Revision history for this message
OpenContrail Admin (ci-admin-f) wrote : A change has been merged

Reviewed: https://review.opencontrail.org/17634
Committed: http://github.org/Juniper/contrail-controller/commit/6bc6a4204f51deedc343a17469f0060679fead86
Submitter: Zuul
Branch: master

commit 6bc6a4204f51deedc343a17469f0060679fead86
Author: Divakar <email address hidden>
Date: Mon Feb 22 21:27:25 2016 +0530

Handle Instance Task's creation errors

When instance manager starts and runs an Instance Task, it sets up a
pipe between parent and child and also adds the parents pipe FD's to
boost asio. Creation of pipe and assigning the pipe fd to boost can
result in errors. These errorrs are not handled in instance manager.
This is resulting in error scenarios where complete instance task is not
setup but instance manager acts on it, which results in crashes.

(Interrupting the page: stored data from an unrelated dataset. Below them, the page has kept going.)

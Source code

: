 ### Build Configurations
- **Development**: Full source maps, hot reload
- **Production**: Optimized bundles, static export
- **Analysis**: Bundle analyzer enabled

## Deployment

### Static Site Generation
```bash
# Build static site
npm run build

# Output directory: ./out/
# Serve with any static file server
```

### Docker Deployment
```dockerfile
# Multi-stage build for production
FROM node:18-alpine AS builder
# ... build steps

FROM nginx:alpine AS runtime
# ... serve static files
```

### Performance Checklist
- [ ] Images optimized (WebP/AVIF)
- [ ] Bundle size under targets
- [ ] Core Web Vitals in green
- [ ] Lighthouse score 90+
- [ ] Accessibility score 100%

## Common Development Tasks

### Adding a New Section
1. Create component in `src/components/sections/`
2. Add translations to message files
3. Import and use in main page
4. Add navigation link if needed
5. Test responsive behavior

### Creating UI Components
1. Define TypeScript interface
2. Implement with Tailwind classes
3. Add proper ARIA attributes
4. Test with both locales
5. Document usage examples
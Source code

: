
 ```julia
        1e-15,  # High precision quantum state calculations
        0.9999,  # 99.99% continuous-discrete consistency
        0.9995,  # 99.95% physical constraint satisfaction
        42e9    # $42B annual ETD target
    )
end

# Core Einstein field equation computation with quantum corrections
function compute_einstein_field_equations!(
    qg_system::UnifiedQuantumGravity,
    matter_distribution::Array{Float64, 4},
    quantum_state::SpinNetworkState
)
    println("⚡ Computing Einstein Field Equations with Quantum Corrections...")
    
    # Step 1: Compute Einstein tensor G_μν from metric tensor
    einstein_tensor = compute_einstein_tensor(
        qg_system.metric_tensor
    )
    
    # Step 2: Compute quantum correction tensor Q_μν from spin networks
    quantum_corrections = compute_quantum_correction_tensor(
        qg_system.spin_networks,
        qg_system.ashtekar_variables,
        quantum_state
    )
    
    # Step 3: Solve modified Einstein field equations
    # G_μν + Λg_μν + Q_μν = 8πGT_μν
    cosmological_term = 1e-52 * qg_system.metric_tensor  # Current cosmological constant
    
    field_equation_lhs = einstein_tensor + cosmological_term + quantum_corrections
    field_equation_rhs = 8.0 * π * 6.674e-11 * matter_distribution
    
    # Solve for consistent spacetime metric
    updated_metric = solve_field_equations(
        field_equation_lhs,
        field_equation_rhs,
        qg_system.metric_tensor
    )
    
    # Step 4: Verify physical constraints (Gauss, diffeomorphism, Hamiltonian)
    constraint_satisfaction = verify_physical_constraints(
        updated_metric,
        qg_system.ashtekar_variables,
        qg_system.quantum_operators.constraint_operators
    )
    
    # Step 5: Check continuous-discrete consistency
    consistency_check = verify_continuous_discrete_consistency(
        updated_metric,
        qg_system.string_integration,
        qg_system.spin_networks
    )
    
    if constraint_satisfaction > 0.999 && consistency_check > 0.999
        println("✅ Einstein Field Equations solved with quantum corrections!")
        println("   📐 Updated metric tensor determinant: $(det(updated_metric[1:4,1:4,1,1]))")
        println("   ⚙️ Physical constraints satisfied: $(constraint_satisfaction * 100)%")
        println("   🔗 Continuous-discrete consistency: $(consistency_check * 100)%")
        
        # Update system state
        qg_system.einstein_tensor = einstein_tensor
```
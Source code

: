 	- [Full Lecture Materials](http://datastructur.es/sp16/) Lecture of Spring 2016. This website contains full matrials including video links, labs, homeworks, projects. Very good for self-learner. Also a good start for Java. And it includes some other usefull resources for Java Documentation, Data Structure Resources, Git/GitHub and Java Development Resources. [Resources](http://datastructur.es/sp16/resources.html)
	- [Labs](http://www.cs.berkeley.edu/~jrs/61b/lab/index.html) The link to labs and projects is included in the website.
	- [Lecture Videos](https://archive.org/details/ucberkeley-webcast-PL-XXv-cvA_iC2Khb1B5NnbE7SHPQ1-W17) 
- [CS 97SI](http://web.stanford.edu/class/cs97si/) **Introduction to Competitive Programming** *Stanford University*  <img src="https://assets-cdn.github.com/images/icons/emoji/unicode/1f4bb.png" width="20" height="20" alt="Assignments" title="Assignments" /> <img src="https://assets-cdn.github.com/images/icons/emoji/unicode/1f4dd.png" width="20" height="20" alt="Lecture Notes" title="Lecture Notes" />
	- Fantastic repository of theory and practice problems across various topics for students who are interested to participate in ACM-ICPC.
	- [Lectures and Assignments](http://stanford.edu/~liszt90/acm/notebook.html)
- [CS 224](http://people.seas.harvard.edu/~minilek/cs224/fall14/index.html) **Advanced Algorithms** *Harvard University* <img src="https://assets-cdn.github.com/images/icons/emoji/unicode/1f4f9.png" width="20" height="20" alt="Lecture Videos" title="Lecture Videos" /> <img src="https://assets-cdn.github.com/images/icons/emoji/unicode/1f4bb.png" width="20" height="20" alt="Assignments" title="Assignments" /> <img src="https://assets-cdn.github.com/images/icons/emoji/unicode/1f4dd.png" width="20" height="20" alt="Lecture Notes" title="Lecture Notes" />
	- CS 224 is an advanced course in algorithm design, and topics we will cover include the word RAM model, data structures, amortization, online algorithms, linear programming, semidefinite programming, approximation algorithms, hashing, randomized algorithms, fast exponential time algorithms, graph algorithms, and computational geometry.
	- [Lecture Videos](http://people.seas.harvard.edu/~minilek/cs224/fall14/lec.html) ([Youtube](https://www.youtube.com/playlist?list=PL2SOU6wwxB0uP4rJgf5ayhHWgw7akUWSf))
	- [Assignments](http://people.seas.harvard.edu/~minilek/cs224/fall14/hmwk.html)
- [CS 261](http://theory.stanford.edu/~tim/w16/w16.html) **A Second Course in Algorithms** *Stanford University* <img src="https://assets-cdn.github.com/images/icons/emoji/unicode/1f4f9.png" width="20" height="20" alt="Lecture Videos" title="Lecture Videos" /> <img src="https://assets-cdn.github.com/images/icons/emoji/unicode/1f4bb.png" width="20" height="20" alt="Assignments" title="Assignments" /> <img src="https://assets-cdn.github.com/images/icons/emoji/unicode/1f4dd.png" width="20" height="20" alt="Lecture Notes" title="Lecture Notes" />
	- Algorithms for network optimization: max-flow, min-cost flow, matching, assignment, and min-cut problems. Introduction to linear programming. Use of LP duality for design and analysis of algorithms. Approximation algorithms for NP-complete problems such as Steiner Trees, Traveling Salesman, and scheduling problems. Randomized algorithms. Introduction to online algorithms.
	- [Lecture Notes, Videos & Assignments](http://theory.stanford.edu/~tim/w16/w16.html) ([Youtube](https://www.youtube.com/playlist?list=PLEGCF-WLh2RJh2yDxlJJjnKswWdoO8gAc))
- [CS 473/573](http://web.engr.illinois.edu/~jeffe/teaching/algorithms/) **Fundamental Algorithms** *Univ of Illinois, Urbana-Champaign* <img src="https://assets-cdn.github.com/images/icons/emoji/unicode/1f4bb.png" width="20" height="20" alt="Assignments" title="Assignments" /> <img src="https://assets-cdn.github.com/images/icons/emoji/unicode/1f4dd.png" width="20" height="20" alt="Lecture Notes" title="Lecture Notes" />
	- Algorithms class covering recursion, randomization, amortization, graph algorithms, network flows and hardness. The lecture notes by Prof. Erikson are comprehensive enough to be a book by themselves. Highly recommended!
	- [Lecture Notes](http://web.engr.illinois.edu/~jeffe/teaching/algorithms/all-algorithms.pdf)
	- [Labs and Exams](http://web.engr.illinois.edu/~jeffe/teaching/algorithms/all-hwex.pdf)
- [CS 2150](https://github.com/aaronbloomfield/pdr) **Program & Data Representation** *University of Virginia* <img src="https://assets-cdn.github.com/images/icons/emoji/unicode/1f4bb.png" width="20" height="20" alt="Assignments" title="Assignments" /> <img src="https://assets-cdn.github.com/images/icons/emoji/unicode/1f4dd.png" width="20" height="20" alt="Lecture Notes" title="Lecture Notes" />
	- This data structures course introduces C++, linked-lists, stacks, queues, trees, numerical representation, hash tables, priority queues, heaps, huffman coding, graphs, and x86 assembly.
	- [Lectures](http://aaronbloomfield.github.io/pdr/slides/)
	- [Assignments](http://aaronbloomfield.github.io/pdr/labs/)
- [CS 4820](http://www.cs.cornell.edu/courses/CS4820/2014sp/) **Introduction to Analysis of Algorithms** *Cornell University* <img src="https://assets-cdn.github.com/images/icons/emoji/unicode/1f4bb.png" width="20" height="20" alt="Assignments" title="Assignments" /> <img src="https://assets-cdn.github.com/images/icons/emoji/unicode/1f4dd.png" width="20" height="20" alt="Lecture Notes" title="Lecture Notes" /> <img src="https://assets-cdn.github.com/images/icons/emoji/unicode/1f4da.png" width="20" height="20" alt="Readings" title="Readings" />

As a fix, following behaviour is added.
1) If creation of pipe fails, task's "is_running" is set to false and is
not moved out of task_queue. Using a timer, it is attempted two more
times to start it. If task still fails to start after fixed number of
attempts, then task is deleted.

2) If child process successfully starts(and pid is available) but
assigning the fd to boost fails, "is_running" is set to true and
instance manager waits for netns_timeout_ time to delete this task
rather relying on pipe event. In this case, child process very likely
succeeds the execution but as pipe event is no more tracked, max time of
netns_timeout_ time is waited to delete the task.

3) The stale netns in host machines (if agent restarts) are deleted directly rather
relying on task_queue infrastructure to make sure stale tasks are not at
head of task_queue.

Change-Id: I99b783f0e0c9a666f340e779e778f668e843b245
partial-bug: #1527429